(Saved data entries)
════
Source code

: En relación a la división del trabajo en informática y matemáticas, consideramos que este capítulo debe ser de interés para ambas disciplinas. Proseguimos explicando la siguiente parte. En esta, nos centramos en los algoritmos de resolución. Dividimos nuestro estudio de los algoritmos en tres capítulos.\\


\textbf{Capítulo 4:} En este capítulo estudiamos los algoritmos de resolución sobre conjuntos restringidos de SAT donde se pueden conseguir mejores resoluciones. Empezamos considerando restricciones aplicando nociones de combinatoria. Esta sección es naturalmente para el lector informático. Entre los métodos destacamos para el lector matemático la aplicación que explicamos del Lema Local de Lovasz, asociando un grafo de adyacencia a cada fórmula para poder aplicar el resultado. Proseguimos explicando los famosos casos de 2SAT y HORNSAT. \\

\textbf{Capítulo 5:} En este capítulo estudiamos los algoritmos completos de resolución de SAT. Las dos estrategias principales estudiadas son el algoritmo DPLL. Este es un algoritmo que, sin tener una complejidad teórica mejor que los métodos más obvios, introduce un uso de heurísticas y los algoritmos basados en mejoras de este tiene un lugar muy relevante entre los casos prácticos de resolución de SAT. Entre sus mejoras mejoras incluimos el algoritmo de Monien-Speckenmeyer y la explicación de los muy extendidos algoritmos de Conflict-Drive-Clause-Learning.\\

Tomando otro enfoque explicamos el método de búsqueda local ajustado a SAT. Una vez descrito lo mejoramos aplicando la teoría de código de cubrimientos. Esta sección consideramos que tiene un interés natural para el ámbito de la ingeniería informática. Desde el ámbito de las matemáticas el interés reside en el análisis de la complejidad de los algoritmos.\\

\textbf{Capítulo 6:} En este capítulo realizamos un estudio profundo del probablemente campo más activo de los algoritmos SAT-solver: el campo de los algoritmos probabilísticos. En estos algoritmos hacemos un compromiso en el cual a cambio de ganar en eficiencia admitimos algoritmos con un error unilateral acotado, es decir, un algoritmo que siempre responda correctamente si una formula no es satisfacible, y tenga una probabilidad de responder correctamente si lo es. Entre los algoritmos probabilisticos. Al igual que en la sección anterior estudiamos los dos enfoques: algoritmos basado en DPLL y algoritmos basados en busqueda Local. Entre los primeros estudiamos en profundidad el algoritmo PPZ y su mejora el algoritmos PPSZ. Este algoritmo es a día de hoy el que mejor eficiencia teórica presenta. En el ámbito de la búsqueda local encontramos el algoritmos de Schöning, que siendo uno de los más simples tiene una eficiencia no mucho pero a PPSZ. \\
════
• Try it: Exactly reproduce the lines of the entries above, from the one containing "algoritmos de Conflict-Drive-Clause-Learning.\\" to the very last, and no others.

• Task solution:
\textbf{Capítulo 5:} En este capítulo estudiamos los algoritmos completos de resolución de SAT. Las dos estrategias principales estudiadas son el algoritmo DPLL. Este es un algoritmo que, sin tener una complejidad teórica mejor que los métodos más obvios, introduce un uso de heurísticas y los algoritmos basados en mejoras de este tiene un lugar muy relevante entre los casos prácticos de resolución de SAT. Entre sus mejoras mejoras incluimos el algoritmo de Monien-Speckenmeyer y la explicación de los muy extendidos algoritmos de Conflict-Drive-Clause-Learning.\\

Tomando otro enfoque explicamos el método de búsqueda local ajustado a SAT. Una vez descrito lo mejoramos aplicando la teoría de código de cubrimientos. Esta sección consideramos que tiene un interés natural para el ámbito de la ingeniería informática. Desde el ámbito de las matemáticas el interés reside en el análisis de la complejidad de los algoritmos.\\

\textbf{Capítulo 6:} En este capítulo realizamos un estudio profundo del probablemente campo más activo de los algoritmos SAT-solver: el campo de los algoritmos probabilísticos. En estos algoritmos hacemos un compromiso en el cual a cambio de ganar en eficiencia admitimos algoritmos con un error unilateral acotado, es decir, un algoritmo que siempre responda correctamente si una formula no es satisfacible, y tenga una probabilidad de responder correctamente si lo es. Entre los algoritmos probabilisticos. Al igual que en la sección anterior estudiamos los dos enfoques: algoritmos basado en DPLL y algoritmos basados en busqueda Local. Entre los primeros estudiamos en profundidad el algoritmo PPZ y su mejora el algoritmos PPSZ. Este algoritmo es a día de hoy el que mejor eficiencia teórica presenta. En el ámbito de la búsqueda local encontramos el algoritmos de Schöning, que siendo uno de los más simples tiene una eficiencia no mucho pero a PPSZ. \\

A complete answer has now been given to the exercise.